Some ideas about submissions/attachments management

Apologies if the subject of this post have been already discussed elsewhere, unfortunately I don’t have the time I wish I had to closely follow ODK developments.

What high-level problem are you trying to solve?

Nowadays every time a smartphone/tablet takes a picture and is attached to a form, there is a good chance that several MB of data are added to the ODK database backend. Even with a limited number of forms/devices/collaborators this means that the size of the DB quickly escalates, making management of disk space available problematic (especially but not limited to who uses VPS servers), not to mention backups and restores.

Any ideas on how ODK could help you solve it?

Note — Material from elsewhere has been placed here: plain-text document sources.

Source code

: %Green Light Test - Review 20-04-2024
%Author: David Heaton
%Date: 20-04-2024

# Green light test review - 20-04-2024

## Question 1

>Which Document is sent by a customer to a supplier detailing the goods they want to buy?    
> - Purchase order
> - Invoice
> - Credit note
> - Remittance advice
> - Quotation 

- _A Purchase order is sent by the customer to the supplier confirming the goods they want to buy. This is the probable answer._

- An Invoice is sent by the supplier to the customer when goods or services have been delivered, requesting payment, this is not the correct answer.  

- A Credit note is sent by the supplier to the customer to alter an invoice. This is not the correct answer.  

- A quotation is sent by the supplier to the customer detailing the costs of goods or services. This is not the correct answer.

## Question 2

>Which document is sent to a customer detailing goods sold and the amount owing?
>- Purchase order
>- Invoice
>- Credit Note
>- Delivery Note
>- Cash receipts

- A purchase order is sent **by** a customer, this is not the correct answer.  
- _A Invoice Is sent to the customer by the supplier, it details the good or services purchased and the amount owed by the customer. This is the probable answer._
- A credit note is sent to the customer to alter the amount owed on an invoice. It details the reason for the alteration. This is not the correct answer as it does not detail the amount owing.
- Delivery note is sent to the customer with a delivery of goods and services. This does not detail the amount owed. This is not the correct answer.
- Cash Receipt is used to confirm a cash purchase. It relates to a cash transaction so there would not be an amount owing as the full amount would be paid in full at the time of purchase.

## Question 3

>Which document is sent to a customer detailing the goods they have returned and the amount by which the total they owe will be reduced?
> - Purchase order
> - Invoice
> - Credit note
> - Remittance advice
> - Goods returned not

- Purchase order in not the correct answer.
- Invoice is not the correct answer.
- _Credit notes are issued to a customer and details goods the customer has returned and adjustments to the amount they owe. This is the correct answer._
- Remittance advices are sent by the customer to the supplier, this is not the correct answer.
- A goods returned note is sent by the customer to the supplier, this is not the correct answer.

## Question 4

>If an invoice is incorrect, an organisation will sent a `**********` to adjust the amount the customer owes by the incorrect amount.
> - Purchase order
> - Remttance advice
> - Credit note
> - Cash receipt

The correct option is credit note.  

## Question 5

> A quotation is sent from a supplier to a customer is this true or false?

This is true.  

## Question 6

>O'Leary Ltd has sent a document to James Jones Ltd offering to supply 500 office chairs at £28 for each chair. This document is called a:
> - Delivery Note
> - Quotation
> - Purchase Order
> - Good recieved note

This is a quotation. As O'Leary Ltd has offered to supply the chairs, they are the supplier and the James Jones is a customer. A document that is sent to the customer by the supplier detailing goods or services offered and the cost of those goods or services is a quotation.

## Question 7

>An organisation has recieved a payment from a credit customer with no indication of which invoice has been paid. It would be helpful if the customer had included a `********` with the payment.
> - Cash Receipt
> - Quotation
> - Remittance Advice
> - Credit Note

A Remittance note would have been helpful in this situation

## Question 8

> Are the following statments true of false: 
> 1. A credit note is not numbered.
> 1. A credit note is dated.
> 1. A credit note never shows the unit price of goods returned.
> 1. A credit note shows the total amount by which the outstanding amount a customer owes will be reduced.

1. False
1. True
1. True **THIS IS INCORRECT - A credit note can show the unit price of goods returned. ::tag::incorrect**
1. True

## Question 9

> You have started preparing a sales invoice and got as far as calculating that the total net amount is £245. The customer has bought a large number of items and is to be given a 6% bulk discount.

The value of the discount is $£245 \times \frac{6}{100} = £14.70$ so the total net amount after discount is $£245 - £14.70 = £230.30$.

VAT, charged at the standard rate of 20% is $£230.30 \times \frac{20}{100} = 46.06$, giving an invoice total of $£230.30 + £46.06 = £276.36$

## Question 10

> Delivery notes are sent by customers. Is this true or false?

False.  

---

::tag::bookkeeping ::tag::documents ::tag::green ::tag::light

Before you “stone” me, yes I know that attachments can be placed in a S3 compatible storage, which of course is a good option to have. Anyway this adds a layer of complexity (and another possible point of failure) that not all can handle. 3rd party providers are plenty (AWS, Backblaze, etc.), but my experience is that the cost at the end of the month is often unpredictable because is not just a matter of how much storage is used, but also how much data is moved back and forth, the number of API calls, etc. Self hosting is an option too of course, but minIO open source is dead (they have now a “free” tier, but is to be seen what entails) and other projects like garageHQ or RustFS are very green and unclear if compatible with ODK Central. Speaking of the setup it is still very unclear to me what “The names of objects stored in S3-compatible storage do not stand alone and must be converted to useful filenames and connected to the right forms and/or submissions by Central. For example, object names will look like blob-412-950ababd4c8cf8d11rf5421433b5e3dafx5f6e75” entails (as seen in the Central docs).

Has the possibility to use “normal”/system disk space for the attachments be considered? If it was discarded as an option and/or if is not on the roadmap, why?

That said, I think it would be nice if there were improvements to help keep the database size at bay. From what I have understand the only real option is to delete submissions (that have attachments).

From the UI is possible to delete submissions, but unless I’m blind I can’t see a way to delete multiple submissions at a time, only one by one. When having thousands of submissions to delete that is impractical. Checkboxes to allow multiple selection or a way to select by date range would help a lot.

About the 30 days retention time for the “soft delete”: it always seemed arbitrary to me. For who is in desperate need to shrink the database size (and reduce the overall amount of disk space used on the server) this is a long wait. Why not letting the system manager decide with a configuration parameter? Why not adding a button in the UI (with all the flashing warnings that are necessary) to allow a project manager to hard delete the previously soft deleted submissions?

Last but not least: deleting an entire submission with heavy attachment to reduce the DB size seems a bit drastic. Just deleting the attachment(s) (that in the meantime could have been download by other means, like the UI or the API) would be much better. I was expecting the API method “Clearing a Submission Attachment” to do just that, but I tried it and even after a manual VACUUM FULL the database size does not change, so I’m miss what that is really for.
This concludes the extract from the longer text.